> _Required action_: Each record that follows must be printed exactly as given.

Excerpts from a dataset:

______

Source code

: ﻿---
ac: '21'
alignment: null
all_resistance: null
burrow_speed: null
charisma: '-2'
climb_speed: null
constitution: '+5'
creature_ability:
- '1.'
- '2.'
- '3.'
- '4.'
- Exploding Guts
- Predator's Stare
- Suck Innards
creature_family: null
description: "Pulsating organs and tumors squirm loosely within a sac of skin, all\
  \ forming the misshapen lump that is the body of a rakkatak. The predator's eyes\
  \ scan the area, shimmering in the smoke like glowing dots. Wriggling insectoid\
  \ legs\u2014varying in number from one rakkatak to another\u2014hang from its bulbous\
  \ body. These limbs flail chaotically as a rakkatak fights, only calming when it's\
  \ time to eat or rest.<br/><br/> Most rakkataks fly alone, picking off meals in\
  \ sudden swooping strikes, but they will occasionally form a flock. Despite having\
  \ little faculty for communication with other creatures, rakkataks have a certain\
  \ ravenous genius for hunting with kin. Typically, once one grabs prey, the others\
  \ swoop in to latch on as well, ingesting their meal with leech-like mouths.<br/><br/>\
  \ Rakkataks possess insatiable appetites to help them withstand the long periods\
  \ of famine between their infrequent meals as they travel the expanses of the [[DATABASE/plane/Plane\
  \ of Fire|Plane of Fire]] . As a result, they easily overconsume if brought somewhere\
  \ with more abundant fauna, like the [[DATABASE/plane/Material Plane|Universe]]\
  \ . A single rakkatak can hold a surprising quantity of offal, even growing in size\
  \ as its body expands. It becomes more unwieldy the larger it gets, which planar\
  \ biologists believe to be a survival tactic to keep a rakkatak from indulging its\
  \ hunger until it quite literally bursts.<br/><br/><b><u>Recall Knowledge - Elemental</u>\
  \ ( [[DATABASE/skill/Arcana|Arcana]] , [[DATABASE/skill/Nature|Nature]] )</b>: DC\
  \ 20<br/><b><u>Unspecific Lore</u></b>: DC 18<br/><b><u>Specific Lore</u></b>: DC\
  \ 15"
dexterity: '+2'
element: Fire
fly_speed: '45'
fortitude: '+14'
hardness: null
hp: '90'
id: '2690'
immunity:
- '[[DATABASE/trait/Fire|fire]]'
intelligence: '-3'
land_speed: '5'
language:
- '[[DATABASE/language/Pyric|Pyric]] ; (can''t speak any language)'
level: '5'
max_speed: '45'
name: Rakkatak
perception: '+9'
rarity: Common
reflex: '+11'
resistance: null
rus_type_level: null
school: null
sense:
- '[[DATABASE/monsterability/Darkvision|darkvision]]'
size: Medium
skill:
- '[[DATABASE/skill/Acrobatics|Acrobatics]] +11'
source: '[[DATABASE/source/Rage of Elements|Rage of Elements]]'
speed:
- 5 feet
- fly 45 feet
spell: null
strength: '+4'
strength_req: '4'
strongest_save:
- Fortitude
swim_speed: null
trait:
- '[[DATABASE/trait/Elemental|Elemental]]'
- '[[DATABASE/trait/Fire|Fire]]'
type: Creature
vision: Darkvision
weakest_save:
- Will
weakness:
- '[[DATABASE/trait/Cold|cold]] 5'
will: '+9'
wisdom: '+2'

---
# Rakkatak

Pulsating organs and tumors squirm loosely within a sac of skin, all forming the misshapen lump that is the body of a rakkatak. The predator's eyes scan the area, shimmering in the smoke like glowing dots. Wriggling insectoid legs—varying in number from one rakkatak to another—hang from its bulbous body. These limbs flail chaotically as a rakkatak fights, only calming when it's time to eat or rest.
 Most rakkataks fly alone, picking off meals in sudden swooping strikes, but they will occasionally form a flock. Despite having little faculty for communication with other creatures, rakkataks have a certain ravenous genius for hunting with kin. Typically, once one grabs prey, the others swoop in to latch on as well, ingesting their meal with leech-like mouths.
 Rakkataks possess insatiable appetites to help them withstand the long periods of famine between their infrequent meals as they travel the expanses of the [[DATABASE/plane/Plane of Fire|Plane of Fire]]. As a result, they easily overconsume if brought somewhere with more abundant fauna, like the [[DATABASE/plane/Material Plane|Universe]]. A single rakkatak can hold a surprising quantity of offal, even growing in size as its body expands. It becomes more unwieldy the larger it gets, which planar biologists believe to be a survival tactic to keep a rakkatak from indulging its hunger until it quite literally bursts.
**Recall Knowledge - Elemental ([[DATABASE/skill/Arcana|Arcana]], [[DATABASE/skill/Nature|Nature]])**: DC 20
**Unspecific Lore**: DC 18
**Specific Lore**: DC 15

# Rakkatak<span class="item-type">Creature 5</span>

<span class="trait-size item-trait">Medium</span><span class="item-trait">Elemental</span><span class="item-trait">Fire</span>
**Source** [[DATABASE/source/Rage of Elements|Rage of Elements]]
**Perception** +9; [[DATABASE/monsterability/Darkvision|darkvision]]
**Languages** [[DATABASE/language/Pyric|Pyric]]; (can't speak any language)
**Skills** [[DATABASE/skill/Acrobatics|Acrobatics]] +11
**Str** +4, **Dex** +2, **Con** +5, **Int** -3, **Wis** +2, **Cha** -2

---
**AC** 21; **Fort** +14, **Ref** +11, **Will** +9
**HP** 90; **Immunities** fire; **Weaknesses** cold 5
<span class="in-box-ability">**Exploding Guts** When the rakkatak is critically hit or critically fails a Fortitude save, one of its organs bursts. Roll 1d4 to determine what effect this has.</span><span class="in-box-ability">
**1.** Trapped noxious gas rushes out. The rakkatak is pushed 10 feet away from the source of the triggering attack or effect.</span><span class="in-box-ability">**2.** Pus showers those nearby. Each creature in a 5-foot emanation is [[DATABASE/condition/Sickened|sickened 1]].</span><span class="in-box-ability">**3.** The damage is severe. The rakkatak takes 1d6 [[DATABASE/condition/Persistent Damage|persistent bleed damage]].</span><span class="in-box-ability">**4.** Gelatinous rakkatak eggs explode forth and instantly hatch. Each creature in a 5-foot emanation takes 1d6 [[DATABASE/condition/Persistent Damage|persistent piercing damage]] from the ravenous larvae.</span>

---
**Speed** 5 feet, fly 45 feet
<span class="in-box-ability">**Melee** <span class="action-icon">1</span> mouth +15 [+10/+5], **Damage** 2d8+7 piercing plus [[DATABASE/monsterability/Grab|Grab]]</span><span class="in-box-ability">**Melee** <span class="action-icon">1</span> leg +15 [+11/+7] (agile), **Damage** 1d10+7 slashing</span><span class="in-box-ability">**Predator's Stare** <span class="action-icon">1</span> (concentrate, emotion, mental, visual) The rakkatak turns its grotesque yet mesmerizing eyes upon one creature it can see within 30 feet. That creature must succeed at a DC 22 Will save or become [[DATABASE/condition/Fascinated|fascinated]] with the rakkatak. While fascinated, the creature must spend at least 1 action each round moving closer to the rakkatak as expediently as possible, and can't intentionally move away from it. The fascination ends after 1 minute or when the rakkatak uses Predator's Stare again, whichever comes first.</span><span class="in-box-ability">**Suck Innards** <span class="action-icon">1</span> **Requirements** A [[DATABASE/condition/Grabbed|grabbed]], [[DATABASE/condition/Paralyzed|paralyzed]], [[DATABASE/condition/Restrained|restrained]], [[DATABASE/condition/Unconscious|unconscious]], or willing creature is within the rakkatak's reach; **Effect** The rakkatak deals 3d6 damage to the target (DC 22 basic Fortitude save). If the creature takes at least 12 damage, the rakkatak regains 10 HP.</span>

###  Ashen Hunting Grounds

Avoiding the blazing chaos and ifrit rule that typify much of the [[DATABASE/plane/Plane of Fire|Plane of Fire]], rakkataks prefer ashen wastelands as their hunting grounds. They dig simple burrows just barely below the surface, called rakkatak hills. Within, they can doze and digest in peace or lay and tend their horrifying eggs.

______

> _Solution for this exercise_:
Source code

: ﻿---
ac: '21'
alignment: null
all_resistance: null
burrow_speed: null
charisma: '-2'
climb_speed: null
constitution: '+5'
creature_ability:
- '1.'
- '2.'
- '3.'
- '4.'
- Exploding Guts
- Predator's Stare
- Suck Innards
creature_family: null
description: "Pulsating organs and tumors squirm loosely within a sac of skin, all\
  \ forming the misshapen lump that is the body of a rakkatak. The predator's eyes\
  \ scan the area, shimmering in the smoke like glowing dots. Wriggling insectoid\
  \ legs\u2014varying in number from one rakkatak to another\u2014hang from its bulbous\
  \ body. These limbs flail chaotically as a rakkatak fights, only calming when it's\
  \ time to eat or rest.<br/><br/> Most rakkataks fly alone, picking off meals in\
  \ sudden swooping strikes, but they will occasionally form a flock. Despite having\
  \ little faculty for communication with other creatures, rakkataks have a certain\
  \ ravenous genius for hunting with kin. Typically, once one grabs prey, the others\
  \ swoop in to latch on as well, ingesting their meal with leech-like mouths.<br/><br/>\
  \ Rakkataks possess insatiable appetites to help them withstand the long periods\
  \ of famine between their infrequent meals as they travel the expanses of the [[DATABASE/plane/Plane\
  \ of Fire|Plane of Fire]] . As a result, they easily overconsume if brought somewhere\
  \ with more abundant fauna, like the [[DATABASE/plane/Material Plane|Universe]]\
  \ . A single rakkatak can hold a surprising quantity of offal, even growing in size\
  \ as its body expands. It becomes more unwieldy the larger it gets, which planar\
  \ biologists believe to be a survival tactic to keep a rakkatak from indulging its\
  \ hunger until it quite literally bursts.<br/><br/><b><u>Recall Knowledge - Elemental</u>\
  \ ( [[DATABASE/skill/Arcana|Arcana]] , [[DATABASE/skill/Nature|Nature]] )</b>: DC\
  \ 20<br/><b><u>Unspecific Lore</u></b>: DC 18<br/><b><u>Specific Lore</u></b>: DC\
  \ 15"
dexterity: '+2'
element: Fire
fly_speed: '45'
fortitude: '+14'
hardness: null
hp: '90'
id: '2690'
immunity:
- '[[DATABASE/trait/Fire|fire]]'
intelligence: '-3'
land_speed: '5'
language:
- '[[DATABASE/language/Pyric|Pyric]] ; (can''t speak any language)'
level: '5'
max_speed: '45'
name: Rakkatak
perception: '+9'
rarity: Common
reflex: '+11'
resistance: null
rus_type_level: null
school: null
sense:
- '[[DATABASE/monsterability/Darkvision|darkvision]]'
size: Medium
skill:
- '[[DATABASE/skill/Acrobatics|Acrobatics]] +11'
source: '[[DATABASE/source/Rage of Elements|Rage of Elements]]'
speed:
- 5 feet
- fly 45 feet
spell: null
strength: '+4'
strength_req: '4'
strongest_save:
- Fortitude
swim_speed: null
trait:
- '[[DATABASE/trait/Elemental|Elemental]]'
- '[[DATABASE/trait/Fire|Fire]]'
type: Creature
vision: Darkvision
weakest_save:
- Will
weakness:
- '[[DATABASE/trait/Cold|cold]] 5'
will: '+9'
wisdom: '+2'

---
# Rakkatak

Pulsating organs and tumors squirm loosely within a sac of skin, all forming the misshapen lump that is the body of a rakkatak. The predator's eyes scan the area, shimmering in the smoke like glowing dots. Wriggling insectoid legs—varying in number from one rakkatak to another—hang from its bulbous body. These limbs flail chaotically as a rakkatak fights, only calming when it's time to eat or rest.
 Most rakkataks fly alone, picking off meals in sudden swooping strikes, but they will occasionally form a flock. Despite having little faculty for communication with other creatures, rakkataks have a certain ravenous genius for hunting with kin. Typically, once one grabs prey, the others swoop in to latch on as well, ingesting their meal with leech-like mouths.
 Rakkataks possess insatiable appetites to help them withstand the long periods of famine between their infrequent meals as they travel the expanses of the [[DATABASE/plane/Plane of Fire|Plane of Fire]]. As a result, they easily overconsume if brought somewhere with more abundant fauna, like the [[DATABASE/plane/Material Plane|Universe]]. A single rakkatak can hold a surprising quantity of offal, even growing in size as its body expands. It becomes more unwieldy the larger it gets, which planar biologists believe to be a survival tactic to keep a rakkatak from indulging its hunger until it quite literally bursts.
**Recall Knowledge - Elemental ([[DATABASE/skill/Arcana|Arcana]], [[DATABASE/skill/Nature|Nature]])**: DC 20
**Unspecific Lore**: DC 18
**Specific Lore**: DC 15

# Rakkatak<span class="item-type">Creature 5</span>

<span class="trait-size item-trait">Medium</span><span class="item-trait">Elemental</span><span class="item-trait">Fire</span>
**Source** [[DATABASE/source/Rage of Elements|Rage of Elements]]
**Perception** +9; [[DATABASE/monsterability/Darkvision|darkvision]]
**Languages** [[DATABASE/language/Pyric|Pyric]]; (can't speak any language)
**Skills** [[DATABASE/skill/Acrobatics|Acrobatics]] +11
**Str** +4, **Dex** +2, **Con** +5, **Int** -3, **Wis** +2, **Cha** -2

---
**AC** 21; **Fort** +14, **Ref** +11, **Will** +9
**HP** 90; **Immunities** fire; **Weaknesses** cold 5
<span class="in-box-ability">**Exploding Guts** When the rakkatak is critically hit or critically fails a Fortitude save, one of its organs bursts. Roll 1d4 to determine what effect this has.</span><span class="in-box-ability">
**1.** Trapped noxious gas rushes out. The rakkatak is pushed 10 feet away from the source of the triggering attack or effect.</span><span class="in-box-ability">**2.** Pus showers those nearby. Each creature in a 5-foot emanation is [[DATABASE/condition/Sickened|sickened 1]].</span><span class="in-box-ability">**3.** The damage is severe. The rakkatak takes 1d6 [[DATABASE/condition/Persistent Damage|persistent bleed damage]].</span><span class="in-box-ability">**4.** Gelatinous rakkatak eggs explode forth and instantly hatch. Each creature in a 5-foot emanation takes 1d6 [[DATABASE/condition/Persistent Damage|persistent piercing damage]] from the ravenous larvae.</span>

---
**Speed** 5 feet, fly 45 feet
<span class="in-box-ability">**Melee** <span class="action-icon">1</span> mouth +15 [+10/+5], **Damage** 2d8+7 piercing plus [[DATABASE/monsterability/Grab|Grab]]</span><span class="in-box-ability">**Melee** <span class="action-icon">1</span> leg +15 [+11/+7] (agile), **Damage** 1d10+7 slashing</span><span class="in-box-ability">**Predator's Stare** <span class="action-icon">1</span> (concentrate, emotion, mental, visual) The rakkatak turns its grotesque yet mesmerizing eyes upon one creature it can see within 30 feet. That creature must succeed at a DC 22 Will save or become [[DATABASE/condition/Fascinated|fascinated]] with the rakkatak. While fascinated, the creature must spend at least 1 action each round moving closer to the rakkatak as expediently as possible, and can't intentionally move away from it. The fascination ends after 1 minute or when the rakkatak uses Predator's Stare again, whichever comes first.</span><span class="in-box-ability">**Suck Innards** <span class="action-icon">1</span> **Requirements** A [[DATABASE/condition/Grabbed|grabbed]], [[DATABASE/condition/Paralyzed|paralyzed]], [[DATABASE/condition/Restrained|restrained]], [[DATABASE/condition/Unconscious|unconscious]], or willing creature is within the rakkatak's reach; **Effect** The rakkatak deals 3d6 damage to the target (DC 22 basic Fortitude save). If the creature takes at least 12 damage, the rakkatak regains 10 HP.</span>

###  Ashen Hunting Grounds

Avoiding the blazing chaos and ifrit rule that typify much of the [[DATABASE/plane/Plane of Fire|Plane of Fire]], rakkataks prefer ashen wastelands as their hunting grounds. They dig simple burrows just barely below the surface, called rakkatak hills. Within, they can doze and digest in peace or lay and tend their horrifying eggs.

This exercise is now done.